**PROBLEM DESCRIPTION**
Return the lines from the line containing "4. **Detailed Logging**: Add" onward. Each must match exactly, and the last line of the listing below must be included.

▶

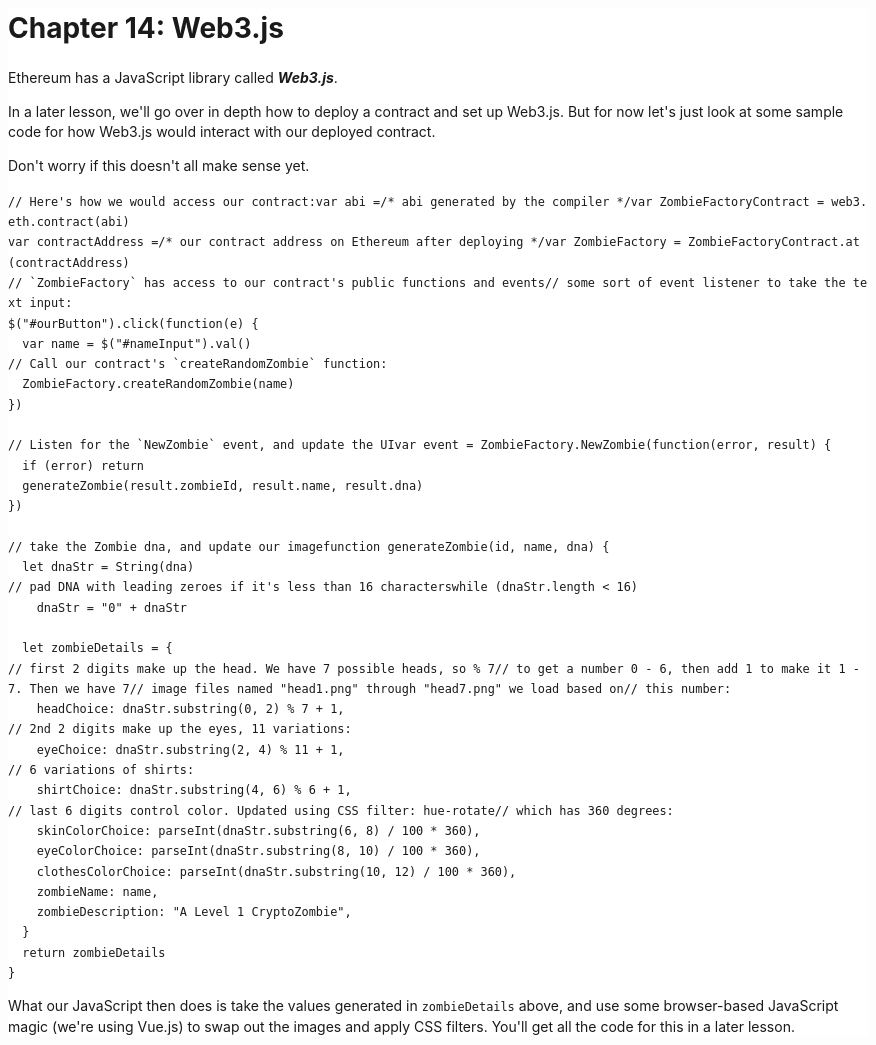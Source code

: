 # ****Chapter 14: Web3.js****

Ethereum has a JavaScript library called ***Web3.js***.

In a later lesson, we'll go over in depth how to deploy a contract and set up Web3.js. But for now let's just look at some sample code for how Web3.js would interact with our deployed contract.

Don't worry if this doesn't all make sense yet.

```solidity
// Here's how we would access our contract:var abi =/* abi generated by the compiler */var ZombieFactoryContract = web3.eth.contract(abi)
var contractAddress =/* our contract address on Ethereum after deploying */var ZombieFactory = ZombieFactoryContract.at(contractAddress)
// `ZombieFactory` has access to our contract's public functions and events// some sort of event listener to take the text input:
$("#ourButton").click(function(e) {
  var name = $("#nameInput").val()
// Call our contract's `createRandomZombie` function:
  ZombieFactory.createRandomZombie(name)
})

// Listen for the `NewZombie` event, and update the UIvar event = ZombieFactory.NewZombie(function(error, result) {
  if (error) return
  generateZombie(result.zombieId, result.name, result.dna)
})

// take the Zombie dna, and update our imagefunction generateZombie(id, name, dna) {
  let dnaStr = String(dna)
// pad DNA with leading zeroes if it's less than 16 characterswhile (dnaStr.length < 16)
    dnaStr = "0" + dnaStr

  let zombieDetails = {
// first 2 digits make up the head. We have 7 possible heads, so % 7// to get a number 0 - 6, then add 1 to make it 1 - 7. Then we have 7// image files named "head1.png" through "head7.png" we load based on// this number:
    headChoice: dnaStr.substring(0, 2) % 7 + 1,
// 2nd 2 digits make up the eyes, 11 variations:
    eyeChoice: dnaStr.substring(2, 4) % 11 + 1,
// 6 variations of shirts:
    shirtChoice: dnaStr.substring(4, 6) % 6 + 1,
// last 6 digits control color. Updated using CSS filter: hue-rotate// which has 360 degrees:
    skinColorChoice: parseInt(dnaStr.substring(6, 8) / 100 * 360),
    eyeColorChoice: parseInt(dnaStr.substring(8, 10) / 100 * 360),
    clothesColorChoice: parseInt(dnaStr.substring(10, 12) / 100 * 360),
    zombieName: name,
    zombieDescription: "A Level 1 CryptoZombie",
  }
  return zombieDetails
}

```

What our JavaScript then does is take the values generated in `zombieDetails` above, and use some browser-based JavaScript magic (we're using Vue.js) to swap out the images and apply CSS filters. You'll get all the code for this in a later lesson.

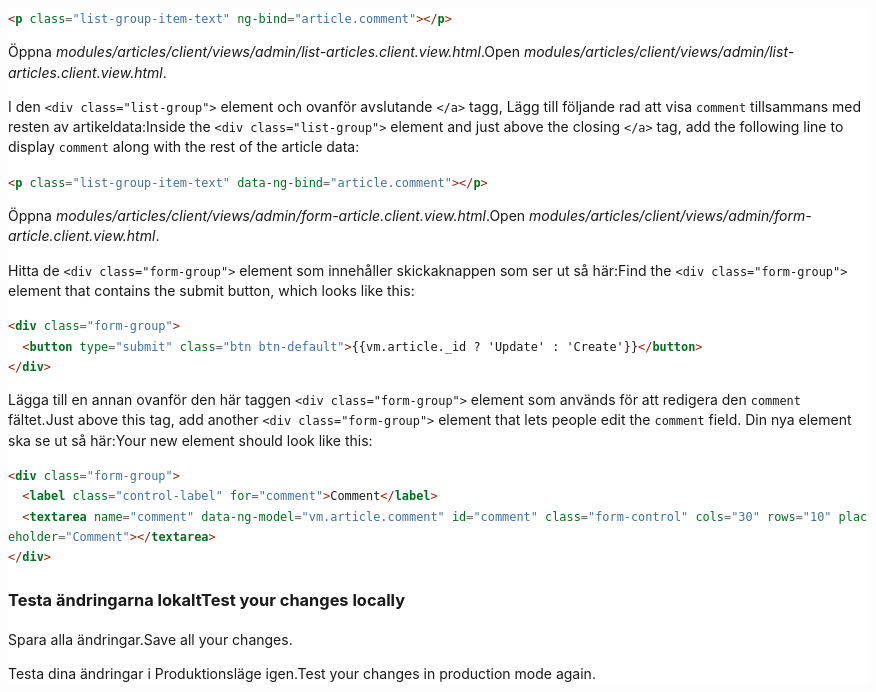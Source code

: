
 ```HTML
<p class="list-group-item-text" ng-bind="article.comment"></p>
```

<span data-ttu-id="b7f1d-272">Öppna _modules/articles/client/views/admin/list-articles.client.view.html_.</span><span class="sxs-lookup"><span data-stu-id="b7f1d-272">Open _modules/articles/client/views/admin/list-articles.client.view.html_.</span></span>

<span data-ttu-id="b7f1d-273">I den `<div class="list-group">` element och ovanför avslutande `</a>` tagg, Lägg till följande rad att visa `comment` tillsammans med resten av artikeldata:</span><span class="sxs-lookup"><span data-stu-id="b7f1d-273">Inside the `<div class="list-group">` element and just above the closing `</a>` tag, add the following line to display `comment` along with the rest of the article data:</span></span>

```HTML
<p class="list-group-item-text" data-ng-bind="article.comment"></p>
```

<span data-ttu-id="b7f1d-274">Öppna _modules/articles/client/views/admin/form-article.client.view.html_.</span><span class="sxs-lookup"><span data-stu-id="b7f1d-274">Open _modules/articles/client/views/admin/form-article.client.view.html_.</span></span>

<span data-ttu-id="b7f1d-275">Hitta de `<div class="form-group">` element som innehåller skickaknappen som ser ut så här:</span><span class="sxs-lookup"><span data-stu-id="b7f1d-275">Find the `<div class="form-group">` element that contains the submit button, which looks like this:</span></span>

```HTML
<div class="form-group">
  <button type="submit" class="btn btn-default">{{vm.article._id ? 'Update' : 'Create'}}</button>
</div>
```

<span data-ttu-id="b7f1d-276">Lägga till en annan ovanför den här taggen `<div class="form-group">` element som används för att redigera den `comment` fältet.</span><span class="sxs-lookup"><span data-stu-id="b7f1d-276">Just above this tag, add another `<div class="form-group">` element that lets people edit the `comment` field.</span></span> <span data-ttu-id="b7f1d-277">Din nya element ska se ut så här:</span><span class="sxs-lookup"><span data-stu-id="b7f1d-277">Your new element should look like this:</span></span>

```HTML
<div class="form-group">
  <label class="control-label" for="comment">Comment</label>
  <textarea name="comment" data-ng-model="vm.article.comment" id="comment" class="form-control" cols="30" rows="10" placeholder="Comment"></textarea>
</div>
```

### <a name="test-your-changes-locally"></a><span data-ttu-id="b7f1d-278">Testa ändringarna lokalt</span><span class="sxs-lookup"><span data-stu-id="b7f1d-278">Test your changes locally</span></span>

<span data-ttu-id="b7f1d-279">Spara alla ändringar.</span><span class="sxs-lookup"><span data-stu-id="b7f1d-279">Save all your changes.</span></span>

<span data-ttu-id="b7f1d-280">Testa dina ändringar i Produktionsläge igen.</span><span class="sxs-lookup"><span data-stu-id="b7f1d-280">Test your changes in production mode again.</span></span>
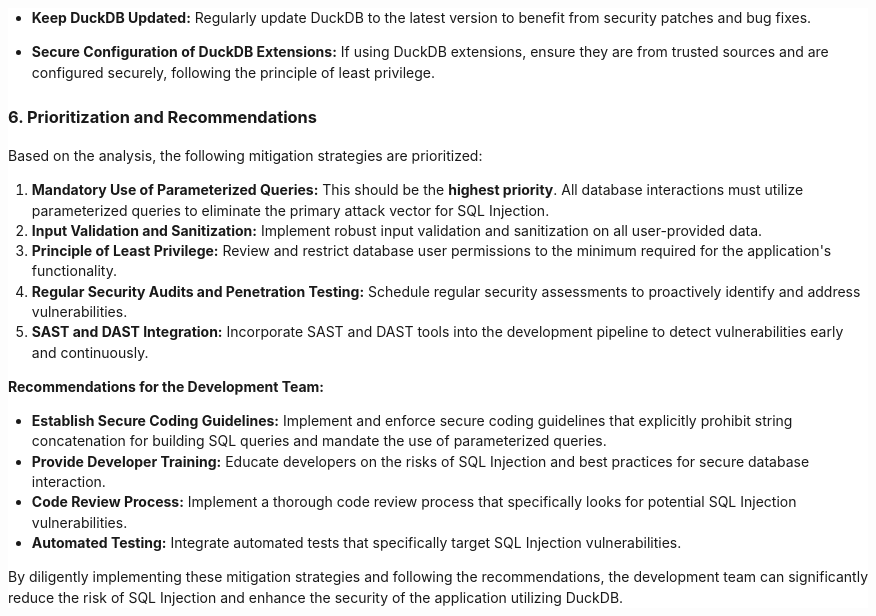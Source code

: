 * **Keep DuckDB Updated:** Regularly update DuckDB to the latest version to benefit from security patches and bug fixes.

* **Secure Configuration of DuckDB Extensions:** If using DuckDB extensions, ensure they are from trusted sources and are configured securely, following the principle of least privilege.

### 6. Prioritization and Recommendations

Based on the analysis, the following mitigation strategies are prioritized:

1. **Mandatory Use of Parameterized Queries:** This should be the **highest priority**. All database interactions must utilize parameterized queries to eliminate the primary attack vector for SQL Injection.
2. **Input Validation and Sanitization:** Implement robust input validation and sanitization on all user-provided data.
3. **Principle of Least Privilege:** Review and restrict database user permissions to the minimum required for the application's functionality.
4. **Regular Security Audits and Penetration Testing:** Schedule regular security assessments to proactively identify and address vulnerabilities.
5. **SAST and DAST Integration:** Incorporate SAST and DAST tools into the development pipeline to detect vulnerabilities early and continuously.

**Recommendations for the Development Team:**

* **Establish Secure Coding Guidelines:** Implement and enforce secure coding guidelines that explicitly prohibit string concatenation for building SQL queries and mandate the use of parameterized queries.
* **Provide Developer Training:** Educate developers on the risks of SQL Injection and best practices for secure database interaction.
* **Code Review Process:** Implement a thorough code review process that specifically looks for potential SQL Injection vulnerabilities.
* **Automated Testing:** Integrate automated tests that specifically target SQL Injection vulnerabilities.

By diligently implementing these mitigation strategies and following the recommendations, the development team can significantly reduce the risk of SQL Injection and enhance the security of the application utilizing DuckDB.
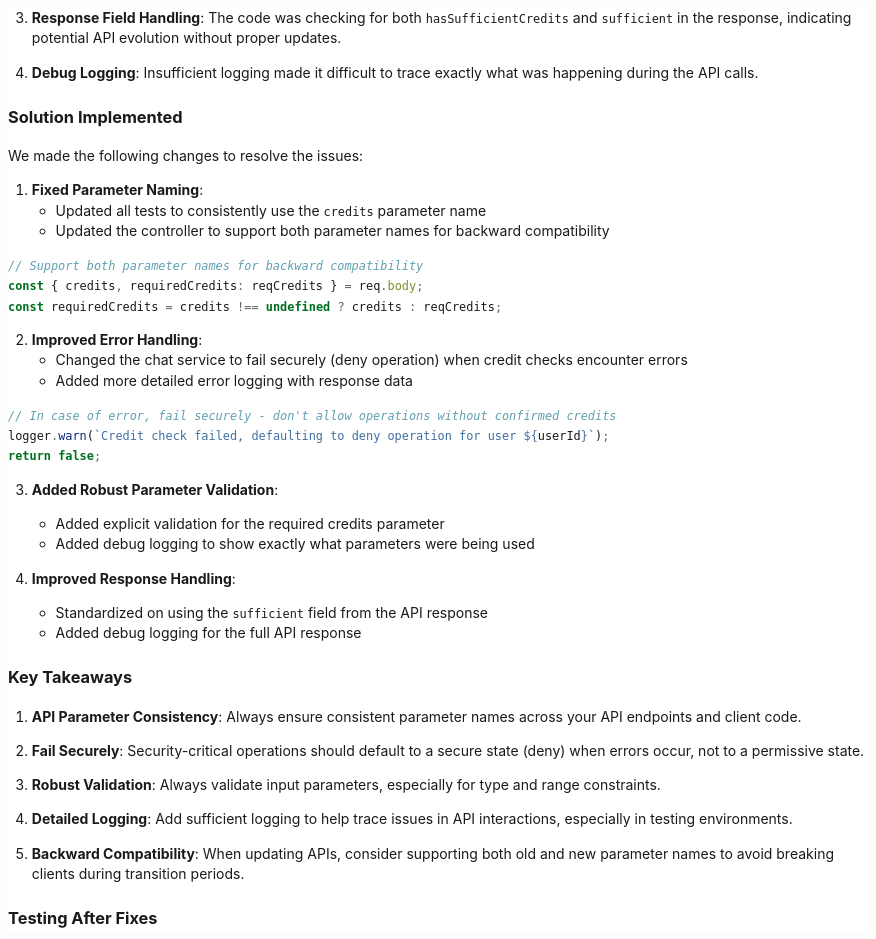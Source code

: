 3. **Response Field Handling**: The code was checking for both `hasSufficientCredits` and `sufficient` in the response, indicating potential API evolution without proper updates.

4. **Debug Logging**: Insufficient logging made it difficult to trace exactly what was happening during the API calls.

### Solution Implemented

We made the following changes to resolve the issues:

1. **Fixed Parameter Naming**:
   - Updated all tests to consistently use the `credits` parameter name
   - Updated the controller to support both parameter names for backward compatibility

```typescript
// Support both parameter names for backward compatibility  
const { credits, requiredCredits: reqCredits } = req.body;
const requiredCredits = credits !== undefined ? credits : reqCredits;
```

2. **Improved Error Handling**:
   - Changed the chat service to fail securely (deny operation) when credit checks encounter errors
   - Added more detailed error logging with response data

```typescript
// In case of error, fail securely - don't allow operations without confirmed credits
logger.warn(`Credit check failed, defaulting to deny operation for user ${userId}`);
return false;
```

3. **Added Robust Parameter Validation**:
   - Added explicit validation for the required credits parameter
   - Added debug logging to show exactly what parameters were being used

4. **Improved Response Handling**:
   - Standardized on using the `sufficient` field from the API response
   - Added debug logging for the full API response

### Key Takeaways

1. **API Parameter Consistency**: Always ensure consistent parameter names across your API endpoints and client code.

2. **Fail Securely**: Security-critical operations should default to a secure state (deny) when errors occur, not to a permissive state.

3. **Robust Validation**: Always validate input parameters, especially for type and range constraints.

4. **Detailed Logging**: Add sufficient logging to help trace issues in API interactions, especially in testing environments.

5. **Backward Compatibility**: When updating APIs, consider supporting both old and new parameter names to avoid breaking clients during transition periods.

### Testing After Fixes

◀

**OUTPUT FOR THIS EXERCISE**
4. **Detailed Logging**: Add sufficient logging to help trace issues in API interactions, especially in testing environments.

5. **Backward Compatibility**: When updating APIs, consider supporting both old and new parameter names to avoid breaking clients during transition periods.

### Testing After Fixes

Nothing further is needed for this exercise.